Rather an odd message because another server with the same configuration didn’t have a problem. I checked a few things but did not find anything obvious. Server pings, remote desktop works, etc., etc…..

From the other box I tried to see if I could remote access the C drive via \\hosta\C$ and received this error:

\\hosta\C$

Logon Failure: The target account name is incorrect

The AD account looked ok but when I checked the host; I found a typo.  Instead of *hosta* there was *hosa* (obviously not the real name but you get the idea).

I deleted the domain account and simply renamed the server.  The domain prompted for an admin level account to do this and rebooted.

Don’t forget to move the host to the proper AD group if you use them.

Moral of the story: DNS/AD is both a friend and enemy. DNS pointed to the correct server but simple things would not work while other things like remote desktop did.  Well?
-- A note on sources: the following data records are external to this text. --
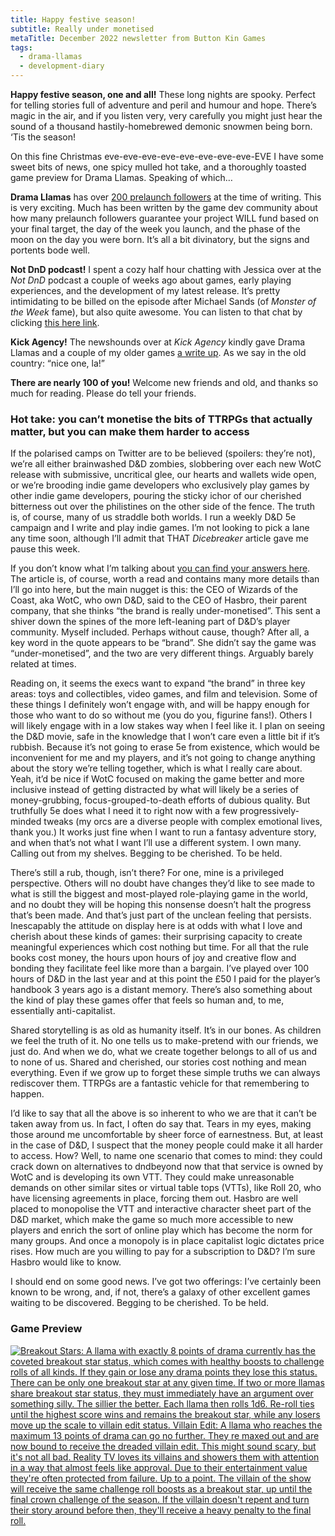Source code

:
 ```yaml
---
title: Happy festive season!
subtitle: Really under monetised
metaTitle: December 2022 newsletter from Button Kin Games
tags:
  - drama-llamas
  - development-diary
---
```


<p>
    <b>Happy festive season, one and all!</b> These long nights are spooky. Perfect for telling stories full of adventure and peril and humour and hope. There’s magic in the air, and if you listen very, very carefully you might just hear the sound of a thousand hastily-homebrewed demonic snowmen being born. ‘Tis the season!
</p><p>
    On this fine Christmas eve-eve-eve-eve-eve-eve-eve-eve-EVE I have some sweet bits of news, one spicy mulled hot take, and a thoroughly toasted game preview for Drama Llamas. Speaking of which…
</p><p>
    <b>Drama Llamas</b> has over <a href="https://www.kickstarter.com/projects/buttonkin/drama-llamas" target="_blank">200 prelaunch followers</a> at the time of writing. This is very exciting. Much has been written by the game dev community about how many prelaunch followers guarantee your project WILL fund based on your final target, the day of the week you launch, and the phase of the moon on the day you were born. It’s all a bit divinatory, but the signs and portents bode well.
</p><p>
    <b>Not DnD podcast!</b> I spent a cozy half hour chatting with Jessica over at the <i>Not DnD</i> podcast a couple of weeks ago about games, early playing experiences, and the development of my latest release. It’s pretty intimidating to be billed on the episode after Michael Sands (of <i>Monster of the Week</i> fame), but also quite awesome. You can listen to that chat by clicking <a href="https://notdnd.podbean.com/e/32-drama-llamas-with-yvris-burke/" target="_blank">this here link</a>.
</p><p>
    <b>Kick Agency!</b> The newshounds over at <i>Kick Agency</i> kindly gave Drama Llamas and a couple of my older games <a href="https://kick.agency/news/kill-some-time-and-possibly-monsters-with-these-6-innovative-rpgs/" target="_blank">a write up</a>. As we say in the old country: “nice one, la!”
</p><p>
    <b>There are nearly 100 of you!</b> Welcome new friends and old, and thanks so much for reading. Please do tell your friends.
</p>
<h3>Hot take: you can’t monetise the bits of TTRPGs that actually matter, but you can make them harder to access</h3>
<p>
    If the polarised camps on Twitter are to be believed (spoilers: they’re not), we’re all either brainwashed D&D zombies, slobbering over each new WotC release with submissive, uncritical glee, our hearts and wallets wide open, or we’re brooding indie game developers who exclusively play games by other indie game developers, pouring the sticky ichor of our cherished bitterness out over the philistines on the other side of the fence. The truth is, of course, many of us straddle both worlds. I run a weekly D&D 5e campaign and I write and play indie games. I’m not looking to pick a lane any time soon, although I’ll admit that THAT <i>Dicebreaker</i> article gave me pause this week.
</p><p>
    If you don’t know what I’m talking about <a href="https://www.dicebreaker.com/categories/roleplaying-game/news/dungeons-and-dragons-under-monetised-says-executives" target="_blank">you can find your answers here</a>. The article is, of course, worth a read and contains many more details than I’ll go into here, but the main nugget is this: the CEO of Wizards of the Coast, aka WotC, who own D&D, said to the CEO of Hasbro, their parent company, that she thinks “the brand is really under-monetised”. This sent a shiver down the spines of the more left-leaning part of D&D’s player community. Myself included. Perhaps without cause, though? After all, a key word in the quote appears to be “brand”. She didn’t say the game was “under-monetised”, and the two are very different things. Arguably barely related at times.
</p><p>
    Reading on, it seems the execs want to expand “the brand” in three key areas: toys and collectibles, video games, and film and television. Some of these things I definitely won’t engage with, and will be happy enough for those who want to do so without me (you do you, figurine fans!). Others I will likely engage with in a low stakes way when I feel like it. I plan on seeing the D&D movie, safe in the knowledge that I won’t care even a little bit if it’s rubbish. Because it’s not going to erase 5e from existence, which would be inconvenient for me and my players, and it’s not going to change anything about the story we’re telling together, which is what I really care about. Yeah, it’d be nice if WotC focused on making the game better and more inclusive instead of getting distracted by what will likely be a series of money-grubbing, focus-grouped-to-death efforts of dubious quality. But truthfully 5e does what I need it to right now with a few progressively-minded tweaks (my orcs are a diverse people with complex emotional lives, thank you.) It works just fine when I want to run a fantasy adventure story, and when that’s not what I want I’ll use a different system. I own many. Calling out from my shelves. Begging to be cherished. To be held.
</p><p>
    There’s still a rub, though, isn’t there? For one, mine is a privileged perspective. Others will no doubt have changes they’d like to see made to what is still the biggest and most-played role-playing game in the world, and no doubt they will be hoping this nonsense doesn’t halt the progress that’s been made. And that’s just part of the unclean feeling that persists. Inescapably the attitude on display here is at odds with what I love and cherish about these kinds of games: their surprising capacity to create meaningful experiences which cost nothing but time. For all that the rule books cost money, the hours upon hours of joy and creative flow and bonding they facilitate feel like more than a bargain. I’ve played over 100 hours of D&D in the last year and at this point the £50 I paid for the player’s handbook 3 years ago is a distant memory. There’s also something about the kind of play these games offer that feels so human and, to me, essentially anti-capitalist.
</p><p>
    Shared storytelling is as old as humanity itself. It’s in our bones. As children we feel the truth of it. No one tells us to make-pretend with our friends, we just do. And when we do, what we create together belongs to all of us and to none of us. Shared and cherished, our stories cost nothing and mean everything. Even if we grow up to forget these simple truths we can always rediscover them. TTRPGs are a fantastic vehicle for that remembering to happen.
</p><p>
    I’d like to say that all the above is so inherent to who we are that it can’t be taken away from us. In fact, I often do say that. Tears in my eyes, making those around me uncomfortable by sheer force of earnestness. But, at least in the case of D&D, I suspect that the money people could make it all harder to access. How? Well, to name one scenario that comes to mind: they could crack down on alternatives to dndbeyond now that that service is owned by WotC and is developing its own VTT. They could make unreasonable demands on other similar sites or virtual table tops (VTTs), like Roll 20, who have licensing agreements in place, forcing them out. Hasbro are well placed to monopolise the VTT and interactive character sheet part of the D&D market, which make the game so much more accessible to new players and enrich the sort of online play which has become the norm for many groups. And once a monopoly is in place capitalist logic dictates price rises. How much are you willing to pay for a subscription to D&D? I’m sure Hasbro would like to know.
</p><p>
    I should end on some good news. I’ve got two offerings: I’ve certainly been known to be wrong, and, if not, there’s a galaxy of other excellent games waiting to be discovered. Begging to be cherished. To be held.
</p>
<h3>Game Preview</h3>
<a href="https://www.kickstarter.com/projects/buttonkin/drama-llamas" target="_blank"><img src="/assets/images/newsletter/drama_llamas_preview_3.png" alt="Breakout Stars: A llama with exactly 8 points of drama currently has the coveted breakout star status, which comes with healthy boosts to challenge rolls of all kinds. If they gain or lose any drama points they lose this status. There can be only one breakout star at any given time. If two or more llamas share breakout star status, they must immediately have an argument over something silly. The sillier the better. Each llama then rolls 1d6. Re-roll ties until the highest score wins and remains the breakout star, while any losers move up the scale to villain edit status. Villain Edit: A llama who reaches the maximum 13 points of drama can go no further. They re maxed out and are now bound to receive the dreaded villain edit. This might sound scary, but it's not all bad. Reality TV loves its villains and showers them with attention in a way that almost feels like approval. Due to their entertainment value they're often protected from failure. Up to a point. The villain of the show will receive the same challenge roll boosts as a breakout star, up until the final crown challenge of the season. If the villain doesn't repent and turn their story around before then, they'll receive a heavy penalty to the final roll."></a>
Only because a previous problem prompted for a change in the negotiation level of RD.

It’s funny but I look back to my first AD design course and I remember the teacher repeating most AD problems are DNS related.

This could be caused by an outdated entry in the DNS cache.

Saturday, February 2nd, 2013

I was setting up a new server and when it came time to test a few things; I received this nice message when I tried Remote Desktop:

The connection cannot be completed because the remote computer 
that was reached is not the one you specified. This could be caused
by an outdated entry in the DNS cache. Try using the IP address of 
the computer instead of the name.

I checked the cache and DNS and found it was in order. Remote desktop would work with the IP address.

This was one of two machines with the same setup and the configuration matched the other machine. I checked the Microsoft site and found this.

All you need to do is:

  1. Start > Administrative Tools > Remote Desktop Services > Remote Desktop Session Host Configuration.
  2. Look under Connections and Right-click the RDP listener (Connection name is RDP-Tcp) and select properties.
  3. Look in the security box where you should see the security layer is set to negotiate.
  4. Change it to RDP Security Layer via the drop down button.
  5. Click OK and close the Remote Desktop Session Host Configuration.

After that; Remote Desktop by hostname works.

I can’t explain why this happened on one of two identically configured systems. I could go back and hunt for a reason if I had time which I never do of course….

*update*

Well now. While working on another issue; I found the problem. The hostname was misspelled on the host. DNS and AD managed to give functionality but other things like simply mounting the C drive \\host\C$ failed giving the error “The target account name is incorrect” A quick delete of the domain record, a reboot and the problem is solved.

How to show hidden files in Windows 2008

Friday, January 11th, 2013

Every major release of an OS brings changes to the layout. Such is the case of showing hidden folders on server 2008.

To enable hidden folder:

  • Open the C drive and look to the left for the organize menu.
  • Click it and select Folder and search options
  • Click the View tab.
  • Click the circle for Show hidden files, folders, and drives.
  • Click OK

The hidden folders and files will now appear.